However, lead author Hakon Vegrim, MD, a doctoral student at the University of Bergen, Norway, said the research at this point precludes recommending that women discontinue folic acid because of its proven ability to prevent birth defects.
“This discovery came as a surprise to us,” said Dr. Vegrim neurology today In meetings, in your poster presentation.
Of the 27,572 mothers with epilepsy in the Nordic Register – made up mainly of health records from Norway, Sweden and Denmark – 5,881 mothers took high doses of folic acid, which they defined as 1 gram to 5 grams, during pregnancy.
Eighteen of the babies born to this group of women developed cancer, an incidence of 42.9 cases per 100,000 individuals and a rate 2.5 times higher than that seen in other groups of women. Among women with epilepsy who did not take high-dose folic acid, the incidence rate of cancer in their children was 18.6 per 100,000. The cancer incidence rate was 21.5 per 100,000 for women who took high doses of folic acid but did not have epilepsy. Among women who did not take high-dose folic acid and who did not have epilepsy, the incidence rate of cancer in their children was 19.8 per 100,000.
While the study data doesn’t indicate how many women were taking 1 gram a day or 5 grams a day, Dr. Vegrim said surveys indicated that most doctors recommend 5 grams a day.
“There are so many doses given in a prescription — often enough to cover an entire pregnancy — that we have no real idea if there’s a point where folic acid dosing becomes an issue,” he said.
In the study, Dr. Vegrim and his colleagues did not find that any particular type of childhood cancer posed a greater risk than others for the children of mothers with epilepsy.
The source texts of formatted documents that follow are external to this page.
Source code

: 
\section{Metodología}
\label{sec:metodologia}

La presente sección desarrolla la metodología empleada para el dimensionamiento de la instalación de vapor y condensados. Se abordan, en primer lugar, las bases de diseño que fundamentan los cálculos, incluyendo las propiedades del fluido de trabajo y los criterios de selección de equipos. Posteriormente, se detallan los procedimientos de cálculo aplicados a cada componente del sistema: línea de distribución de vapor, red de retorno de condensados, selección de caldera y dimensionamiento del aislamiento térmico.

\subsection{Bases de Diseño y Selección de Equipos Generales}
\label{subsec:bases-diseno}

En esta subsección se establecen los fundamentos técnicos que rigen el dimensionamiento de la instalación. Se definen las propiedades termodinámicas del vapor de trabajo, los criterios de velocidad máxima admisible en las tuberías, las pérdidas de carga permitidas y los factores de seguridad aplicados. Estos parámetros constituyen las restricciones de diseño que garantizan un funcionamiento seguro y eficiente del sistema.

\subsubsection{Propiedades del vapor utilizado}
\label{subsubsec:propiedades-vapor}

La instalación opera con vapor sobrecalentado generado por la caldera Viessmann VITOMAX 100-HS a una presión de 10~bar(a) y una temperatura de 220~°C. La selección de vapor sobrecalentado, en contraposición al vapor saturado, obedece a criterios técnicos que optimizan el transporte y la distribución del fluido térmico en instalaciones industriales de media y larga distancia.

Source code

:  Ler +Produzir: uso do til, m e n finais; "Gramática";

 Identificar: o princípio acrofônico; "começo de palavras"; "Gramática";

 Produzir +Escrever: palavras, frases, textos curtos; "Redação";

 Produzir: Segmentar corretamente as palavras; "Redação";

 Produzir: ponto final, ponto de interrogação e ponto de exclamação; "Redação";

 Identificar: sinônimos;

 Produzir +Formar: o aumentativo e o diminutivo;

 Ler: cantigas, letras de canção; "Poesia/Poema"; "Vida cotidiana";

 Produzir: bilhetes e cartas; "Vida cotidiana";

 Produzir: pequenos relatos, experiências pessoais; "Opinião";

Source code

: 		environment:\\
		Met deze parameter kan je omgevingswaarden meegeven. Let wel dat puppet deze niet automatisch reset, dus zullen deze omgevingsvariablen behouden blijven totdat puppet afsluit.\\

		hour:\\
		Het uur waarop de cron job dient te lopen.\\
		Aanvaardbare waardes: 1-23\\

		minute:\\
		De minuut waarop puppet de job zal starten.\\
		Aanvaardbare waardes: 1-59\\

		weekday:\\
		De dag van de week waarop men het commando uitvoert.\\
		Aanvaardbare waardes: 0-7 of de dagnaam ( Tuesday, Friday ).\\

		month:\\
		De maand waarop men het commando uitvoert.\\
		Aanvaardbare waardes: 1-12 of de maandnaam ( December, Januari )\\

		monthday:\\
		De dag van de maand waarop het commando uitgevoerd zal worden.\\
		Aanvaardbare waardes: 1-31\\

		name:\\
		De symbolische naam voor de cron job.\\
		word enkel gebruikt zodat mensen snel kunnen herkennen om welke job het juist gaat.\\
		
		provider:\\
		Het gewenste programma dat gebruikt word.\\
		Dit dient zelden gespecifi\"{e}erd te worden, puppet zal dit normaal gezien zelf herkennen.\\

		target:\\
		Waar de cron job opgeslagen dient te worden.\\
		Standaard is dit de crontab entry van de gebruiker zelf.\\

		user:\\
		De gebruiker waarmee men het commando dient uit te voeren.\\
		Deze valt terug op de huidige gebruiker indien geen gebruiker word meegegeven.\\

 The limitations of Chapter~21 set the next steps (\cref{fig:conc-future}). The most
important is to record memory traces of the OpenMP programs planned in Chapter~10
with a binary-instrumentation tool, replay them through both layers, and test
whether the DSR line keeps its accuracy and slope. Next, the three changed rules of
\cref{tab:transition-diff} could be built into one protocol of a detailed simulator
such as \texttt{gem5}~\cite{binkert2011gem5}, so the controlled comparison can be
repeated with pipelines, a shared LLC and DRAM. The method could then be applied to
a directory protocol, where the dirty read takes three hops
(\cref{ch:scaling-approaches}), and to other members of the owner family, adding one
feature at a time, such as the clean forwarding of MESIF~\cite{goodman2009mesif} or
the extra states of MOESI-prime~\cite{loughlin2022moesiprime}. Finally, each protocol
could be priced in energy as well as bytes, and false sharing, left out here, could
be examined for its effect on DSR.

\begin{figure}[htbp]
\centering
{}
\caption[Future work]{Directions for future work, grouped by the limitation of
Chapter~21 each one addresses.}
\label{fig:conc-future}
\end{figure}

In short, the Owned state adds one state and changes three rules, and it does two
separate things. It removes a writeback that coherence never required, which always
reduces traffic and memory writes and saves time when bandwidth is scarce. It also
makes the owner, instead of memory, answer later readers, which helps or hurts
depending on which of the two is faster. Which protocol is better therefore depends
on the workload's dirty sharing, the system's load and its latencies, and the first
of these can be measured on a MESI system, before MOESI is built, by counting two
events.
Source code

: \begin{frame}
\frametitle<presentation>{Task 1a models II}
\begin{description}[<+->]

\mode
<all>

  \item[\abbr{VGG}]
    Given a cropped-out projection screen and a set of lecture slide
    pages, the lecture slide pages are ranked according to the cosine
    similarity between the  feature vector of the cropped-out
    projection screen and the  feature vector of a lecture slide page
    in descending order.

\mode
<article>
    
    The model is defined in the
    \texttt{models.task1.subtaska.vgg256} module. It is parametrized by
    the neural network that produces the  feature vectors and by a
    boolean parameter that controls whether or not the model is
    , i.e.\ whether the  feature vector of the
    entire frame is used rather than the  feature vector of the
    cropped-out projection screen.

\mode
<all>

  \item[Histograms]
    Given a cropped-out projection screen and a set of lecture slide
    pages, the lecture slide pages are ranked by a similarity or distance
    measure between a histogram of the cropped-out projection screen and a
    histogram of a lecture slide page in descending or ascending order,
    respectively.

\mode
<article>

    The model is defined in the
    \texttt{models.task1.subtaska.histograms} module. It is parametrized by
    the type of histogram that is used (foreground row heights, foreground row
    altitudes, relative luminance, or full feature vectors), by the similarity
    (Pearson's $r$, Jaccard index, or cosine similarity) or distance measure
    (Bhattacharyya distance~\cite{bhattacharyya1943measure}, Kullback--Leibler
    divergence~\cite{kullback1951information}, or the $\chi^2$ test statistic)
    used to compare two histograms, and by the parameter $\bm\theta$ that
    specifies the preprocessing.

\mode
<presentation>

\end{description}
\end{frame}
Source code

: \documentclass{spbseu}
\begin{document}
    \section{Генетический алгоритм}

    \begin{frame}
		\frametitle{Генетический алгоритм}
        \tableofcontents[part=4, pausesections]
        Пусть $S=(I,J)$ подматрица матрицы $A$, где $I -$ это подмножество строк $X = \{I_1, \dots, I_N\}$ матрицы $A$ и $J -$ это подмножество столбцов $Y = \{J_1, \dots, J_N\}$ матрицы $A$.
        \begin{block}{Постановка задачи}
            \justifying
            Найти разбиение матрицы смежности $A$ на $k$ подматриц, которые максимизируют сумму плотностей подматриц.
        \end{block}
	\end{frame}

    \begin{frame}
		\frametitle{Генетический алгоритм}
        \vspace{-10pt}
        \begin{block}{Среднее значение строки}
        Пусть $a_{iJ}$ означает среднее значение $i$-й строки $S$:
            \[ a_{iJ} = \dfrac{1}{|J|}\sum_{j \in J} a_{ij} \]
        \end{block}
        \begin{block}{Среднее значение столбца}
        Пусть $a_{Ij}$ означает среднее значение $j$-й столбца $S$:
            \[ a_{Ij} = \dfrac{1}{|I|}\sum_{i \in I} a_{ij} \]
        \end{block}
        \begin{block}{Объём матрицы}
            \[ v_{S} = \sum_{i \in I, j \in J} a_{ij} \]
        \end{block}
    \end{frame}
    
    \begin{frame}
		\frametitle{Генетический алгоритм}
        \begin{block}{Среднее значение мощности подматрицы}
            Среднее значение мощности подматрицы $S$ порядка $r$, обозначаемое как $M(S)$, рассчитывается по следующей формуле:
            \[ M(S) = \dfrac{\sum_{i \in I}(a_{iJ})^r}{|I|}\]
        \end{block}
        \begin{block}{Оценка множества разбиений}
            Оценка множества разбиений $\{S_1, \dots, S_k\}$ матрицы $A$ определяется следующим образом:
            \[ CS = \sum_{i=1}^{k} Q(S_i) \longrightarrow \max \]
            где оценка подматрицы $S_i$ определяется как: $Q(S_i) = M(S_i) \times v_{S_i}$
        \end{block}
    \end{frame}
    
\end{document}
“The proportion of cancers among children of women with epilepsy appears to be the same as the types of cancer seen in children of women who do not have epilepsy,” he said.
Commenting on the study, Kimford J. Meador, MD, FAAN, professor of neurology and neurological sciences at Stanford University School of Medicine in California, described the findings as “worrying but not definitive.”
“Several important issues should be noted,” said Dr. Meador. “First, these findings need to be replicated in a separate cohort. Second, the relative risks/benefits need to be considered. The incidence of neural tube defects in the general population is 1 to 5 per 1,000 live births. This incidence is higher than than the incidence of childhood cancer found in the Nordic study. In addition, periconceptional folic acid can reduce neural tube defects by more than 70 percent, reduce congenital heart defects by approximately 20 percent, and can improve cognitive outcomes in the population in general.”
“Although folic acid has not been shown to reduce malformations induced by anticonvulsant drugs, several studies have shown that it can improve cognitive and behavioral outcomes in exposed children. in utero to anticonvulsant drugs,” he added.
The Doctor. Meador noted that the 1 mg and 5 mg doses were grouped together as high-dose folic acid, so “we cannot examine whether there is a cutoff or dose-dependent effect on cancer risk. Many do not consider 1 mg per day to be a high dose. The optimal dose to produce positive effects is unclear, even in the general population.”
Finally, said Dr. Meador, the mechanisms of positive or negative effects are unknown. “The genetic risks for neural tube defects and why folic acid reduces those risks are not clear,” he said. It’s important for cell growth.”
Dr. Meador said the study indicates that more research is needed in the area, but the findings do not warrant changes in practice at this time.
This work was supported by the NordForsk Nordic Program on Health and Welfare (Project #83796). The Doctor. Vegrim has not made any industry-related disclosures.
Link for more information:
AES Abstract 2.13: Vegrim H, Dreier JW, Alvesad S, et al. Maternal epilepsy, prenatal exposure to high doses of folic acid, and risk of childhood cancer: a Nordic registry-based cohort study.